Stories of crime’s littlest victims touch readers

It matters more when it’s our children.

Of the top crime and public safety stories the Atlanta Journal-Constitution produced in 2016, the ones readers engaged in most involved children, either as victim or suspect.

The AJC’s reporting staff is dedicated to telling the story of victims, especially the stories of the youngest among us. These tragic events help shape urgent and necessary conversations about how to best protect our children.

A month before Cobb County’s Justin Ross Harris went to trial in the hot car death of his 22-month-old son, a Carrolton man was arrested and charged in the death of his 15-month-old twins. The case cast new light on such deaths, where parental inattention can have deadly consequences.

Readers also responded to the case of 3-year-old Holston Cole, who shot himself with his father’s gun in their Paulding County home. The parents weren’t charged in the case. However, Holston’s untimely death ignited new debate about whether Georgia needs stricter laws governing gun safety in the home.

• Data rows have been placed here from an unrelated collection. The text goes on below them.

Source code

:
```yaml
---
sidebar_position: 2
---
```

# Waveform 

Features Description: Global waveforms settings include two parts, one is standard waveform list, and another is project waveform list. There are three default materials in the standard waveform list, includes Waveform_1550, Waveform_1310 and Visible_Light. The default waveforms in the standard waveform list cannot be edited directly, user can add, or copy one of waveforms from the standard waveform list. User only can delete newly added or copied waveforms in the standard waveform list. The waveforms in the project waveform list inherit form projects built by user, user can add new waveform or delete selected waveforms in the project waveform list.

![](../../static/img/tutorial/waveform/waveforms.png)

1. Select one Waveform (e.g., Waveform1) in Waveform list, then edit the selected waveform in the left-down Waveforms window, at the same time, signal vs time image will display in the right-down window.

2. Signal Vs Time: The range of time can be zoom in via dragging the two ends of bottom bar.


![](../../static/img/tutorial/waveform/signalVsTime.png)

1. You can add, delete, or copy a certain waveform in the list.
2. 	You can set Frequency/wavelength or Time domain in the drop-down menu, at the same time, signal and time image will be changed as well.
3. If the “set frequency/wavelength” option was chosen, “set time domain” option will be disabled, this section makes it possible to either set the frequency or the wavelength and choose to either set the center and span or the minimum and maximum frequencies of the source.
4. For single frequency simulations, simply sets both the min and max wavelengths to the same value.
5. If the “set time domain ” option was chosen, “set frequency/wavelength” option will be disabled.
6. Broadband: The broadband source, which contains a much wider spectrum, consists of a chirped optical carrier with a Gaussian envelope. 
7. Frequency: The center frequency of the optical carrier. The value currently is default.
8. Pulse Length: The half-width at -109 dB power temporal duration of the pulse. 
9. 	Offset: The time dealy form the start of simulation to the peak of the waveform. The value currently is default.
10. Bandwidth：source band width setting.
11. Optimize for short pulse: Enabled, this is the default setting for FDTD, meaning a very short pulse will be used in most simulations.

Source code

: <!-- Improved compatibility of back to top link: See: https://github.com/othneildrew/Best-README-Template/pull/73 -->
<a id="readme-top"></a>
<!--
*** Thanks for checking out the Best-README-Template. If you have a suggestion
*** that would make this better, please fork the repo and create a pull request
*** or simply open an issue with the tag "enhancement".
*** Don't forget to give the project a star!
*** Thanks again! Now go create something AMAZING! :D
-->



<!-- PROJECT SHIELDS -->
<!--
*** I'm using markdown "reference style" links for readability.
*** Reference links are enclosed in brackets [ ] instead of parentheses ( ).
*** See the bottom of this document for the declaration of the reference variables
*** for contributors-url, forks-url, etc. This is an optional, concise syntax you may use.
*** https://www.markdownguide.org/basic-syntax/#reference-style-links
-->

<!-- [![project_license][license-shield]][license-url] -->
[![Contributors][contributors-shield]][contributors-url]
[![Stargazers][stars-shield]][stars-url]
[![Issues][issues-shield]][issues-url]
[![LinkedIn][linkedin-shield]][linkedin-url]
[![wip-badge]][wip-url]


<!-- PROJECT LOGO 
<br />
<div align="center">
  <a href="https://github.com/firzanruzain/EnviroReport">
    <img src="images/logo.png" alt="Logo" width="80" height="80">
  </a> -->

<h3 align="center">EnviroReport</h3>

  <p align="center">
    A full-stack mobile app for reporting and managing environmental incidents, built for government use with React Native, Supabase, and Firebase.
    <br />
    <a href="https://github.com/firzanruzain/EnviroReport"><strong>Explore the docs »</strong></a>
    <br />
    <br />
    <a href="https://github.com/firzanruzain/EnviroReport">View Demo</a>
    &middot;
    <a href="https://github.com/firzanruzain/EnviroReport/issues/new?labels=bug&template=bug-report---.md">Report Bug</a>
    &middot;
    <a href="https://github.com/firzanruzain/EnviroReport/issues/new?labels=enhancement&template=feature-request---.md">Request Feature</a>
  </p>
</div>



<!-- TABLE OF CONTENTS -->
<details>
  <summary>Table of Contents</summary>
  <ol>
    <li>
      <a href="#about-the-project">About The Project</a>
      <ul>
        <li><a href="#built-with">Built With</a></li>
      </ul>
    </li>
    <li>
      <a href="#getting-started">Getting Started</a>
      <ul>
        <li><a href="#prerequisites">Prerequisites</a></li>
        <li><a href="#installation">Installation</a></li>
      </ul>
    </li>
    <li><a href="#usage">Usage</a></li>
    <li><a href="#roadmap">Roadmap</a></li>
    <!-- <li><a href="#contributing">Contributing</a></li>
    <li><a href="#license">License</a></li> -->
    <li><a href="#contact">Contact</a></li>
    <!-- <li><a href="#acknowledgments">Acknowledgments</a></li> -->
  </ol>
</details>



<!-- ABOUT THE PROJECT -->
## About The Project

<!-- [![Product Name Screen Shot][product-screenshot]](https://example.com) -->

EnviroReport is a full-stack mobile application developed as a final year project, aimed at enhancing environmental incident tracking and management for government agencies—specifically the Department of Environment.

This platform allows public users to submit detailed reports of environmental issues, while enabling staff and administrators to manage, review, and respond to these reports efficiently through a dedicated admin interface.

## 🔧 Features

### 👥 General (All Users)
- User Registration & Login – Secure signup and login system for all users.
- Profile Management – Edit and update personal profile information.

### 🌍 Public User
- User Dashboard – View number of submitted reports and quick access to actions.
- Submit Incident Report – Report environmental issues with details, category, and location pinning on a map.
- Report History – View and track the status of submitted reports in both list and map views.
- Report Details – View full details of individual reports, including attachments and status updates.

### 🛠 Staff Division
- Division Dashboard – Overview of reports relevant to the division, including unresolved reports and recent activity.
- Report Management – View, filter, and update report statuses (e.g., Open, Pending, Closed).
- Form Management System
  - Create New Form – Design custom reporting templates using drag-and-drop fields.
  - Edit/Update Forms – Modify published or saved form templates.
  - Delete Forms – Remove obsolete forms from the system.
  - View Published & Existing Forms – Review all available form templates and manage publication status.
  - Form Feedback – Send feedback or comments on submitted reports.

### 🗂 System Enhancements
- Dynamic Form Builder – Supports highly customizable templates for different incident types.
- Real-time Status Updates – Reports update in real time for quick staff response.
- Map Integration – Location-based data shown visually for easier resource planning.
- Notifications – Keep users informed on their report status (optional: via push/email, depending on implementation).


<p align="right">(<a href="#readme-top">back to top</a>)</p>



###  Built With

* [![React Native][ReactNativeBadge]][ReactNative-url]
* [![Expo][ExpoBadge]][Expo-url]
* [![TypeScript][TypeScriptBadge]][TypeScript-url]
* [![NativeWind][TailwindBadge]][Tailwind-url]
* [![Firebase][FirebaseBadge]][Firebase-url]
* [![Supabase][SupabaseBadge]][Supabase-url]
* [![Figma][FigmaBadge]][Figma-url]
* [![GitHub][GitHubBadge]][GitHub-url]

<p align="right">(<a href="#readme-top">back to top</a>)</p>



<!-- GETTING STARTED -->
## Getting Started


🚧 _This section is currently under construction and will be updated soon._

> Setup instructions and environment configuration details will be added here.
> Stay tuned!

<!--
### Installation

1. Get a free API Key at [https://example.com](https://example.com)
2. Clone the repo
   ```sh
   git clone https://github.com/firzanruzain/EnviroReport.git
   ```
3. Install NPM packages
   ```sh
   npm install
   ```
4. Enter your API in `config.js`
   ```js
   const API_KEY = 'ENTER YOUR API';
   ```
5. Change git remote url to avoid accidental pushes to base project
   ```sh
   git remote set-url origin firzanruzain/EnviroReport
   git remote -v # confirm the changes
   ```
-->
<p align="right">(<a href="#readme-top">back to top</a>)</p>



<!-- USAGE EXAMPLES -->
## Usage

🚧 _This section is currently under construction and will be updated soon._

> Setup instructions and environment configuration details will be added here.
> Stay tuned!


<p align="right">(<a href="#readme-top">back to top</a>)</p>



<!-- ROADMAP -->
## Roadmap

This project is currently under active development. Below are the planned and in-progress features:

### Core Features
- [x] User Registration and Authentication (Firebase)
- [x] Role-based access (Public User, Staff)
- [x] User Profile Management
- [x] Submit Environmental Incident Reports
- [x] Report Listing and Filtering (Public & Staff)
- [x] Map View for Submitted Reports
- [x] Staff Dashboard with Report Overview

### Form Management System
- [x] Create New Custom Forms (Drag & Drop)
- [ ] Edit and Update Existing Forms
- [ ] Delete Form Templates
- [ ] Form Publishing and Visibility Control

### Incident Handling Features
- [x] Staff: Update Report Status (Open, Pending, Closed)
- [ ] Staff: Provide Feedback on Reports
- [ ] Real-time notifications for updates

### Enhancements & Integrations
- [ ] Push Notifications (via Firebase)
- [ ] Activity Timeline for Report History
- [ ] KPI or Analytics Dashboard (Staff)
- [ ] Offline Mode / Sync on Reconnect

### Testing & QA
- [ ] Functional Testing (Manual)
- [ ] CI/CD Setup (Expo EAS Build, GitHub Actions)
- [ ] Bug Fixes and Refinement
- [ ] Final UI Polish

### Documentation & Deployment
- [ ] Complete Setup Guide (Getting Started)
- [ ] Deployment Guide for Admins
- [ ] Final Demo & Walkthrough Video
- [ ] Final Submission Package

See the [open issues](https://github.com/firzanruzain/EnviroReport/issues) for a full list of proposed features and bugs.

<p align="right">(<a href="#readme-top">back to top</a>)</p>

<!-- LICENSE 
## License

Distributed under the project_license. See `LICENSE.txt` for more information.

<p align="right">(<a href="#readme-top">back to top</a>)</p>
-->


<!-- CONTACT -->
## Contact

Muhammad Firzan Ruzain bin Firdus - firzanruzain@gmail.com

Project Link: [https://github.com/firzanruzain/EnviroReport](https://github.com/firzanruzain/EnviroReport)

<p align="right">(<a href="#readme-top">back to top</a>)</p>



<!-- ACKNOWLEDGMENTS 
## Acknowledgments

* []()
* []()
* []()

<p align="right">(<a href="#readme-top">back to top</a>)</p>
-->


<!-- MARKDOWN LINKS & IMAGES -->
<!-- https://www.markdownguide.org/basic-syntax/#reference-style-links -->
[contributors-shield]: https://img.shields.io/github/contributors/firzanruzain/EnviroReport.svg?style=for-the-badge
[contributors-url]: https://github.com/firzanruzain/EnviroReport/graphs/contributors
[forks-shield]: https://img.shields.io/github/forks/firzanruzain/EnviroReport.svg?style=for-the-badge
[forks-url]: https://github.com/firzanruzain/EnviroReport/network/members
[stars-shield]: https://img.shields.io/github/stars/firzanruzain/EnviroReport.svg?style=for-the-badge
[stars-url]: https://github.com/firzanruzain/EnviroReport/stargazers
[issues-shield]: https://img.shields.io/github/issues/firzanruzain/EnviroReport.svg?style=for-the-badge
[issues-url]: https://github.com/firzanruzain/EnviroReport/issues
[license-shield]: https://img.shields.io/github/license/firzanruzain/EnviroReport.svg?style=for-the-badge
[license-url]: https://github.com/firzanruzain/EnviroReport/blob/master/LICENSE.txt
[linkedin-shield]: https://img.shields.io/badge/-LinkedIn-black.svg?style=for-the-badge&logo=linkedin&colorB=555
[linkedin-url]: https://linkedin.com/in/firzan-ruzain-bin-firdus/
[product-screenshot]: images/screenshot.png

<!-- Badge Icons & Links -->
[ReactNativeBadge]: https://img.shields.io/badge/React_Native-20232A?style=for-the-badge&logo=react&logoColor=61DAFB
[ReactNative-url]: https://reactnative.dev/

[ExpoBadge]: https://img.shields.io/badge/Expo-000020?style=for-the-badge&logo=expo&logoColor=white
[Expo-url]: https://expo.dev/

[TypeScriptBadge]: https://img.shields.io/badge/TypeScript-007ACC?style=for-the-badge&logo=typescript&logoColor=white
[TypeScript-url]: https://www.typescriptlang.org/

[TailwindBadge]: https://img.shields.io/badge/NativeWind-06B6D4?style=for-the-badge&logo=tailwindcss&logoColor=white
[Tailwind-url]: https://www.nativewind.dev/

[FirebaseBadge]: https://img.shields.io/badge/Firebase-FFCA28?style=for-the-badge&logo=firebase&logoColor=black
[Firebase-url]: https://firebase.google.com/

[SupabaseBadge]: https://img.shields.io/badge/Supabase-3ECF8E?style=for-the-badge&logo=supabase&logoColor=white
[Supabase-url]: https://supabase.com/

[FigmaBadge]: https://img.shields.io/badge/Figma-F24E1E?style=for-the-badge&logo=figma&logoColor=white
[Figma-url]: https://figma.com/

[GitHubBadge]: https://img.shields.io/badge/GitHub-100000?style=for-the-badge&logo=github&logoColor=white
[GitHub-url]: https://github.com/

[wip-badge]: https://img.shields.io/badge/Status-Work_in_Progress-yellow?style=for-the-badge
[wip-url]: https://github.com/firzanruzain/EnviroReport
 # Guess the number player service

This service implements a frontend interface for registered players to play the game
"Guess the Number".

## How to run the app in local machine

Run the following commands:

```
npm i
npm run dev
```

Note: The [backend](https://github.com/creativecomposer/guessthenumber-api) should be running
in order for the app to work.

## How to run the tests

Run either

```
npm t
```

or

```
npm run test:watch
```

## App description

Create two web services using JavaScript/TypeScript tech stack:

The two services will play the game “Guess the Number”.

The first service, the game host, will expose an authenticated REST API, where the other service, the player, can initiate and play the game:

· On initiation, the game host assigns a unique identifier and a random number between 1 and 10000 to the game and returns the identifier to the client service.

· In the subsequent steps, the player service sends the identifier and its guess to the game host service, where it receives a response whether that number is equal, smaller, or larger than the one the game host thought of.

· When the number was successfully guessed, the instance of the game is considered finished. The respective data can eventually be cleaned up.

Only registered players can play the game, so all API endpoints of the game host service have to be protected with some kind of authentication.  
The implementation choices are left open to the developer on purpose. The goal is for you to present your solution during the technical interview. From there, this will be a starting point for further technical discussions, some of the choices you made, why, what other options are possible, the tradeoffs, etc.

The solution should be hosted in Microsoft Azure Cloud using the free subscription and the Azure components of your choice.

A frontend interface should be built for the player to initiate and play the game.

The biggest public safety story of 2016 centered on the shocking deaths of Carter Davis and Natalie Henderson, two teens killed behind a Roswell grocery store right before they were to start their senior year of high school. The random killing by another teen with a history of mental illness, sparked conversation about the need to treat mental illness and the signs we should look for that might indicate future violence.

Another involved a teen perpetrator. AJC columnist Bill Torpy writes about a 14-year-old boy who aspired to be a member of a Cobb County street gang and who pleaded guilty to killing two men to steal some marijuana.